▶ [ABOUT THIS TASK]
Whatever appears in the entries must be given again exactly.

Saved data entries
----
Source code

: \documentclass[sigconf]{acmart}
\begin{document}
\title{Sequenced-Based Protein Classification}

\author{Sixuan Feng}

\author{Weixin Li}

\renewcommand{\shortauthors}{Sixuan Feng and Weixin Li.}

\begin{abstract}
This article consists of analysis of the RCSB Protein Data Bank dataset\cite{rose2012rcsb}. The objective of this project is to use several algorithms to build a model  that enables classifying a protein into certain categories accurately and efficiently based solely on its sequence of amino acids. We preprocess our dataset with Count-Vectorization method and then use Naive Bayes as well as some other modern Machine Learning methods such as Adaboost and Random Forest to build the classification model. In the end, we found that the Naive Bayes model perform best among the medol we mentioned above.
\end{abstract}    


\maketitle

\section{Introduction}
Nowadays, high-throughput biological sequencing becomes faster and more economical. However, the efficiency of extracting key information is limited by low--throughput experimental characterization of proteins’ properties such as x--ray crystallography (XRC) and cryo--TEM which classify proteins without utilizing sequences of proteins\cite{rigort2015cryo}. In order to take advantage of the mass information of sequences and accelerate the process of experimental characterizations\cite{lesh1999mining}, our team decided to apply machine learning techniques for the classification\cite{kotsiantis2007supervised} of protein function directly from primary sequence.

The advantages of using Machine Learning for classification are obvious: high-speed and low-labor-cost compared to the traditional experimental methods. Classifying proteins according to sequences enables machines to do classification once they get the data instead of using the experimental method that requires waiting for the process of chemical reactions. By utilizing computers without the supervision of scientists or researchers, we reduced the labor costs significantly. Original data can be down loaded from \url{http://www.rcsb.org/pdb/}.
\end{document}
----
▶ [RESPONSE]
Source code

: \documentclass[sigconf]{acmart}
\begin{document}
\title{Sequenced-Based Protein Classification}

\author{Sixuan Feng}

\author{Weixin Li}

\renewcommand{\shortauthors}{Sixuan Feng and Weixin Li.}

\begin{abstract}
This article consists of analysis of the RCSB Protein Data Bank dataset\cite{rose2012rcsb}. The objective of this project is to use several algorithms to build a model  that enables classifying a protein into certain categories accurately and efficiently based solely on its sequence of amino acids. We preprocess our dataset with Count-Vectorization method and then use Naive Bayes as well as some other modern Machine Learning methods such as Adaboost and Random Forest to build the classification model. In the end, we found that the Naive Bayes model perform best among the medol we mentioned above.
\end{abstract}    


\maketitle

\section{Introduction}
Nowadays, high-throughput biological sequencing becomes faster and more economical. However, the efficiency of extracting key information is limited by low--throughput experimental characterization of proteins’ properties such as x--ray crystallography (XRC) and cryo--TEM which classify proteins without utilizing sequences of proteins\cite{rigort2015cryo}. In order to take advantage of the mass information of sequences and accelerate the process of experimental characterizations\cite{lesh1999mining}, our team decided to apply machine learning techniques for the classification\cite{kotsiantis2007supervised} of protein function directly from primary sequence.

The advantages of using Machine Learning for classification are obvious: high-speed and low-labor-cost compared to the traditional experimental methods. Classifying proteins according to sequences enables machines to do classification once they get the data instead of using the experimental method that requires waiting for the process of chemical reactions. By utilizing computers without the supervision of scientists or researchers, we reduced the labor costs significantly. Original data can be down loaded from \url{http://www.rcsb.org/pdb/}.
\end{document}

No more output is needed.